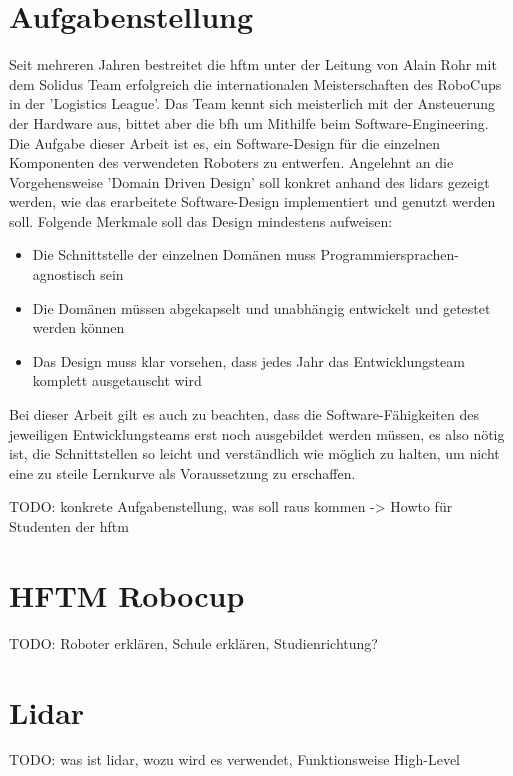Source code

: \documentclass[11pt,english,german]{report}
\begin{document}
\section{Aufgabenstellung}
Seit mehreren Jahren bestreitet die \acrshort{hftm} unter der Leitung von Alain Rohr mit dem Solidus Team erfolgreich die internationalen Meisterschaften des RoboCups in der 'Logistics League'.
Das Team kennt sich meisterlich mit der Ansteuerung der Hardware aus, bittet aber die \acrshort{bfh} um Mithilfe beim Software-Engineering.
Die Aufgabe dieser Arbeit ist es, ein Software-Design für die einzelnen Komponenten des verwendeten Roboters zu entwerfen. Angelehnt an die Vorgehensweise 'Domain Driven Design' soll konkret anhand des \acrshort{lidar}s gezeigt werden, wie das erarbeitete Software-Design implementiert und genutzt werden soll. Folgende Merkmale soll das Design mindestens aufweisen:

\begin{itemize}
	\item
	Die Schnittstelle der einzelnen Domänen muss Programmiersprachen-agnostisch sein
	
	\item
	Die Domänen müssen abgekapselt und unabhängig entwickelt und getestet werden können
	
	\item
	Das Design muss klar vorsehen, dass jedes Jahr das Entwicklungsteam komplett ausgetauscht wird
\end{itemize}
Bei dieser Arbeit gilt es auch zu beachten, dass die Software-Fähigkeiten des jeweiligen Entwicklungsteams erst noch ausgebildet werden müssen, es also nötig ist, die Schnittstellen so leicht und verständlich wie möglich zu halten, um nicht eine zu steile Lernkurve als Voraussetzung zu erschaffen.


\bigskip
TODO:
konkrete Aufgabenstellung, was soll raus kommen -> Howto für Studenten der \acrshort{hftm}

\section{HFTM Robocup}
TODO:
Roboter erklären, Schule erklären, Studienrichtung?

\section{Lidar}
TODO:
was ist \acrshort{lidar}, wozu wird es verwendet, Funktionsweise High-Level
\end{document}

==========

▶ **Problem statement**
In the listing above, find the line with "Bei dieser Arbeit", then copy it and every later line exactly, through the last line, and nothing else.

▶ **Answer to this task**
Bei dieser Arbeit gilt es auch zu beachten, dass die Software-Fähigkeiten des jeweiligen Entwicklungsteams erst noch ausgebildet werden müssen, es also nötig ist, die Schnittstellen so leicht und verständlich wie möglich zu halten, um nicht eine zu steile Lernkurve als Voraussetzung zu erschaffen.


\bigskip
TODO:
konkrete Aufgabenstellung, was soll raus kommen -> Howto für Studenten der \acrshort{hftm}

\section{HFTM Robocup}
TODO:
Roboter erklären, Schule erklären, Studienrichtung?

\section{Lidar}
TODO:
was ist \acrshort{lidar}, wozu wird es verwendet, Funktionsweise High-Level
\end{document}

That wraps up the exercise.